Dal sito www.bolina.it un articolo che richiama l’introduzione attraverso il decreto milleproroghe di norme che disciplinano chi comanda, conduce o dirige unita’ da diporto in stato di ebbrezza o sotto effetto di stupefacenti. 

Il 24 febbraio la Camera dei Deputati ha approvato nuove norme che prevedono multe salate e sospensione della patente per chi assume il comando di un’unità da diporto in stato di ebbrezza.

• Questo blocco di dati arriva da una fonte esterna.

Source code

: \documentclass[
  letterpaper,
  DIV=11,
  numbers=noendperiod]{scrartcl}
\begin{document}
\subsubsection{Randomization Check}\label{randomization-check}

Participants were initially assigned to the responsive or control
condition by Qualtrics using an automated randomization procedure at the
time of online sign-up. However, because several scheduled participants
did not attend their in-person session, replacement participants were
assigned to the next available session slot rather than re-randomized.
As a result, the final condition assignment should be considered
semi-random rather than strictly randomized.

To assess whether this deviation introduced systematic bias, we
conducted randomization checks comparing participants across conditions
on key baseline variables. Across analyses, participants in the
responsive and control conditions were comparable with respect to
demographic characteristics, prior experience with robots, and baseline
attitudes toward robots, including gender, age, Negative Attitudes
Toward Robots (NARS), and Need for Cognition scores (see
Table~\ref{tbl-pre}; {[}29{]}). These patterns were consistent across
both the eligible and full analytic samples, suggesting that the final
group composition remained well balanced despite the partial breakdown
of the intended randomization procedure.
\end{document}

Alcol e navigazione da diporto, un problema che assilla da anni soprattutto i paesi anglosassoni che a fronte di una statistica corposa di incidenti in mare, hanno emanato negli anni una serie di leggi severe che puniscono i trasgressori. Ora anche in Italia, dopo avere rilevato seppure in maniera minore il problema, si è passati alle vie di fatto. Il 24 febbraio è stato approvato infatti in maniera definitiva dal Parlamento il cosiddetto decreto legge “Milleproroghe” che tra le tante materie, interessa anche la nautica. In particolare in base alla nuova normativa, che entrerà in vigore dopo la pubblicazione sulla Gazzetta Ufficiale, vengono previste pesanti sanzioni per i diportisti in stato di ebbrezza o sotto l’effetto di stupefacenti.

Il provvedimento prevede infatti multe da 2.066 a 8.263 euro per chi assume il comando, la condotta o la direzione di unità da diporto in stato di ubriachezza o sotto l’effetto di sostanze stupefacenti. Queste sanzioni inoltre vengono raddoppiate per chi si trova al comando di navi da diporto. Oltre alla multa, l’autorità marittima può sospendere la patente nautica fino a 6 mesi in caso di assunzione del comando, della condotta o della direzione nautica in stato di ubriachezza o sotto l’effetto di sostanze inebrianti o stupefacenti.